- Born: Melanie Reanna Tregonning 15 April 1983 Perth, Western Australia, Australia
- Died: 12 or 13 May 2014 (aged 31) Perth, Western Australia, Australia
- Education: Curtin University
- Occupation: Artist
- Notable work: Small Things
- Relatives: Donald R. C. Tregonning (great-great-grandfather); K. G. Tregonning (great-grandfather); Don Tregonning (second cousin, three times removed);
- Website: meltregonning.com.au

= Mel Tregonning =

Australian artist

Melanie Reanna Tregonning (15 April 1983 – 12 or 13 May 2014) was an Australian artist, best remembered as an author, cartoonist and illustrator. Her graphic novel Small Things, published posthumously in 2016 by Allen & Unwin, was awarded the Gold Ledger in 2017.

== Early life ==
Tregonning was born on 15 April 1983 in Perth, Western Australia.

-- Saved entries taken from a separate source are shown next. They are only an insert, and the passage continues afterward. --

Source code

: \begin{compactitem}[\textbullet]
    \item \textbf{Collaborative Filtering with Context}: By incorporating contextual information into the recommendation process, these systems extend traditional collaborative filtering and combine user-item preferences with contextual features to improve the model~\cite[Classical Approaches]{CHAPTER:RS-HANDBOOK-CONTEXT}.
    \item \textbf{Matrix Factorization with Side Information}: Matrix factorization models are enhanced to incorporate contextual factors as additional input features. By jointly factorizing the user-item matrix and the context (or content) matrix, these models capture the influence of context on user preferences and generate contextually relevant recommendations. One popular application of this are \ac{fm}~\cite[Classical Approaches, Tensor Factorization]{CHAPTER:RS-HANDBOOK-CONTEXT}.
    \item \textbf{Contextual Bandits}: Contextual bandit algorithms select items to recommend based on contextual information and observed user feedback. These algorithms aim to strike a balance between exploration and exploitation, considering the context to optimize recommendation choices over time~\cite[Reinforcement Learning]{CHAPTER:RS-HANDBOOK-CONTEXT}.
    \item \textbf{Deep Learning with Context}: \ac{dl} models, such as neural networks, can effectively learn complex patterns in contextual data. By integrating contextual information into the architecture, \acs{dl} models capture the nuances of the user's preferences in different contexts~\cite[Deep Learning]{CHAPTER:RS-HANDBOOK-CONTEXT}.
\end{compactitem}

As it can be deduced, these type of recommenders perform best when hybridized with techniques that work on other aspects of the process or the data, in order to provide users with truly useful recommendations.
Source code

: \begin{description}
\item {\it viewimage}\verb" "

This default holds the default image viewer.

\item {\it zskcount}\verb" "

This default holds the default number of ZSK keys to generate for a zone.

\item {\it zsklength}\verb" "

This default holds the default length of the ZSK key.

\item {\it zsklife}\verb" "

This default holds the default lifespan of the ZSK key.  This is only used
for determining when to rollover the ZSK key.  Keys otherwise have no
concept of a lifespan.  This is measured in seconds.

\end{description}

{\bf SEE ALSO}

She is a descendant of the British-Australian army officer Donald R. C. Tregonning and of the historian K. G. Tregonning. Her second cousin three times removed was the tennis player Don Tregonning.

== Artistic career ==

Tregonning studied graphic design at Curtin University, graduating in 2004. During her time at university, the Japanese-Australian anthology Xuan Xuan published a serialized version of Tregonning's Toy. In 2009, Gestalt published Tregonning's graphic short story Night.

=== Small Things ===
From 2013, Tregonning worked on a wordless graphic novel dealing with the themes of anxiety and depression. She died before she could finish the novel. After her death, Shaun Tan helped to complete the graphic novel and Small Things was published by Allen & Unwin in 2016 to critical acclaim. The Sydney Morning Herald included Small Things in its list of the best books for young readers in 2016 and The Guardians columnist Lucy Mangan lauded the graphic novel as "stunning". In 2017, the book was awarded the Gold Ledger in the Ledger Awards and, in 2019, the United States Board on Books for Young People recognized Small Things in its Outstanding International Books List.

== Notable works ==

=== Serialized comics ===

- Toy (Xuan Xuan, 2003–2004)

=== Graphic novels and short stories ===
- Night (Gestalt, 2009)
- Small Things (Allen & Unwin, 2016)

== Death ==
Some time before her death, Tregonning came to believe that human intellectual development had plateaued and that the human species was unlikely to continue to make great advances in learning and innovation in the future. This conviction caused her emotional distress, "mourning the loss of what humans will never become." Following an episode of acute depression, Tregonning ended her life in May 2014.

A coroner's inquest into Tregonning's death found that underfunding and "systemic failures" in the mental health system had contributed to her not being provided with adequate mental health care. Immediately before her death, Tregonning had unsuccessfully sought help from different health professionals. The coroner conducting the inquest into Tregonning's death, Sarah Linton, issued a formal recommendation to the Minister for Health that a review of "the mental health service provided at public hospitals" be conducted.